### EXCERPTED DATA ###

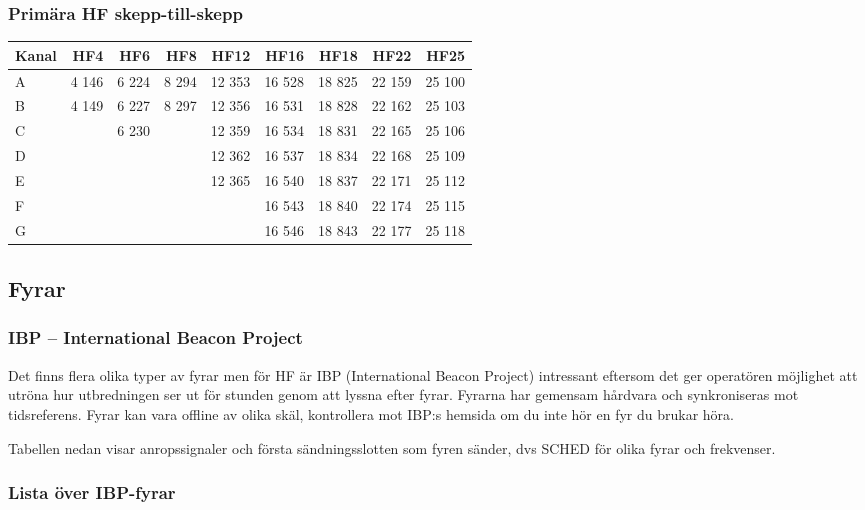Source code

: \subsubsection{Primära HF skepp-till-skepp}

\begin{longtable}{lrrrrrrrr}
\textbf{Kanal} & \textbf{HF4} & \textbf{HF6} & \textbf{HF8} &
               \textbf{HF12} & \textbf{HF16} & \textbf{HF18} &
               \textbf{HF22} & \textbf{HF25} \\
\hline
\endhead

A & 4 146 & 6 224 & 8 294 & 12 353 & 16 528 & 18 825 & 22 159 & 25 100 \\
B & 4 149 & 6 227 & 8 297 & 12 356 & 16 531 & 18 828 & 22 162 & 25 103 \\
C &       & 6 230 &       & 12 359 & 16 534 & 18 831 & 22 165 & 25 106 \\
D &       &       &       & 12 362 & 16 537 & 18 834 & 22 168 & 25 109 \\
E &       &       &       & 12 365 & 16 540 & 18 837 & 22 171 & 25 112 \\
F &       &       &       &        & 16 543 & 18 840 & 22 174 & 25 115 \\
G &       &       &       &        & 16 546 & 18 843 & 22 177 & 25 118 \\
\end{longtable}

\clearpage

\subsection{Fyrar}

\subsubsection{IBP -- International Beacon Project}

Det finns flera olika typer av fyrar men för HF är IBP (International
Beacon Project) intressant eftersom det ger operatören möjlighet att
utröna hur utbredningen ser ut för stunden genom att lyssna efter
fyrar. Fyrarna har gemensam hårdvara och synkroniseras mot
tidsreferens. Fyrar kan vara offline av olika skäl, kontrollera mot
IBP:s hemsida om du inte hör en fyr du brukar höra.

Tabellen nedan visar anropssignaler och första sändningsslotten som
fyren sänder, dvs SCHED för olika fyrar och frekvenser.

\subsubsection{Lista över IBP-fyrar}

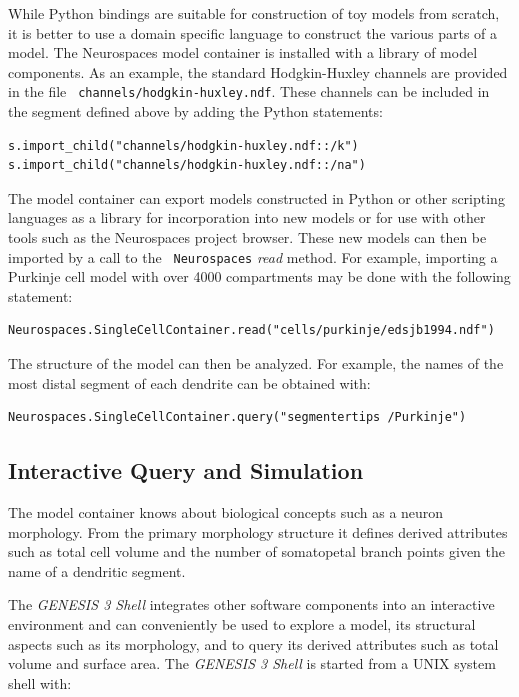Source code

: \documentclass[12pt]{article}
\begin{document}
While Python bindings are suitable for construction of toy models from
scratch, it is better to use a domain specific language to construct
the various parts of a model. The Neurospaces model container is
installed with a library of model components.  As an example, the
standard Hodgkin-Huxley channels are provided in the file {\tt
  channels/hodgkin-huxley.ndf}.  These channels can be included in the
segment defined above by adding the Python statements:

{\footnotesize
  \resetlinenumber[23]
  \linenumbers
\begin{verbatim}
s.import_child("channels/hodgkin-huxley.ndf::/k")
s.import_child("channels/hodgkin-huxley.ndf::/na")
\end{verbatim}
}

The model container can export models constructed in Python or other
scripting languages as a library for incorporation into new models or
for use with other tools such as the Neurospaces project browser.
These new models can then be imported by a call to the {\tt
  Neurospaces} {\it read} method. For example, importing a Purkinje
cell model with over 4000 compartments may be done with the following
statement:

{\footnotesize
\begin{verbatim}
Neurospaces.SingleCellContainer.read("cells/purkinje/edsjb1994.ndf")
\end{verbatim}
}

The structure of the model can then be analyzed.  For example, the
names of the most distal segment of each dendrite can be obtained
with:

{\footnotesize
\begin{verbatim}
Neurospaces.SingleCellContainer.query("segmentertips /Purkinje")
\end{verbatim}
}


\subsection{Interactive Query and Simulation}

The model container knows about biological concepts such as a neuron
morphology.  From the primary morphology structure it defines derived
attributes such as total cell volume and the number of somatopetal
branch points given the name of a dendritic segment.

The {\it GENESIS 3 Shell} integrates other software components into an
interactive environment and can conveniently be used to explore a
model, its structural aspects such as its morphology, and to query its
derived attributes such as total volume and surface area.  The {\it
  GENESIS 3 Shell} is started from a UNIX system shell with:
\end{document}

###

AIM OF THE TASK:
Quote in full the listing given above; the images are to be left out.

RESULT BELOW:
Source code

: \subsubsection{Primära HF skepp-till-skepp}

\begin{longtable}{lrrrrrrrr}
\textbf{Kanal} & \textbf{HF4} & \textbf{HF6} & \textbf{HF8} &
               \textbf{HF12} & \textbf{HF16} & \textbf{HF18} &
               \textbf{HF22} & \textbf{HF25} \\
\hline
\endhead

A & 4 146 & 6 224 & 8 294 & 12 353 & 16 528 & 18 825 & 22 159 & 25 100 \\
B & 4 149 & 6 227 & 8 297 & 12 356 & 16 531 & 18 828 & 22 162 & 25 103 \\
C &       & 6 230 &       & 12 359 & 16 534 & 18 831 & 22 165 & 25 106 \\
D &       &       &       & 12 362 & 16 537 & 18 834 & 22 168 & 25 109 \\
E &       &       &       & 12 365 & 16 540 & 18 837 & 22 171 & 25 112 \\
F &       &       &       &        & 16 543 & 18 840 & 22 174 & 25 115 \\
G &       &       &       &        & 16 546 & 18 843 & 22 177 & 25 118 \\
\end{longtable}

\clearpage

\subsection{Fyrar}

\subsubsection{IBP -- International Beacon Project}

Det finns flera olika typer av fyrar men för HF är IBP (International
Beacon Project) intressant eftersom det ger operatören möjlighet att
utröna hur utbredningen ser ut för stunden genom att lyssna efter
fyrar. Fyrarna har gemensam hårdvara och synkroniseras mot
tidsreferens. Fyrar kan vara offline av olika skäl, kontrollera mot
IBP:s hemsida om du inte hör en fyr du brukar höra.

Tabellen nedan visar anropssignaler och första sändningsslotten som
fyren sänder, dvs SCHED för olika fyrar och frekvenser.

\subsubsection{Lista över IBP-fyrar}

Source code

: \documentclass[12pt]{article}
\begin{document}
While Python bindings are suitable for construction of toy models from
scratch, it is better to use a domain specific language to construct
the various parts of a model. The Neurospaces model container is
installed with a library of model components.  As an example, the
standard Hodgkin-Huxley channels are provided in the file {\tt
  channels/hodgkin-huxley.ndf}.  These channels can be included in the
segment defined above by adding the Python statements:

{\footnotesize
  \resetlinenumber[23]
  \linenumbers
\begin{verbatim}
s.import_child("channels/hodgkin-huxley.ndf::/k")
s.import_child("channels/hodgkin-huxley.ndf::/na")
\end{verbatim}
}

The model container can export models constructed in Python or other
scripting languages as a library for incorporation into new models or
for use with other tools such as the Neurospaces project browser.
These new models can then be imported by a call to the {\tt
  Neurospaces} {\it read} method. For example, importing a Purkinje
cell model with over 4000 compartments may be done with the following
statement:

{\footnotesize
\begin{verbatim}
Neurospaces.SingleCellContainer.read("cells/purkinje/edsjb1994.ndf")
\end{verbatim}
}

The structure of the model can then be analyzed.  For example, the
names of the most distal segment of each dendrite can be obtained
with:

{\footnotesize
\begin{verbatim}
Neurospaces.SingleCellContainer.query("segmentertips /Purkinje")
\end{verbatim}
}


\subsection{Interactive Query and Simulation}

The model container knows about biological concepts such as a neuron
morphology.  From the primary morphology structure it defines derived
attributes such as total cell volume and the number of somatopetal
branch points given the name of a dendritic segment.

The {\it GENESIS 3 Shell} integrates other software components into an
interactive environment and can conveniently be used to explore a
model, its structural aspects such as its morphology, and to query its
derived attributes such as total volume and surface area.  The {\it
  GENESIS 3 Shell} is started from a UNIX system shell with:
\end{document}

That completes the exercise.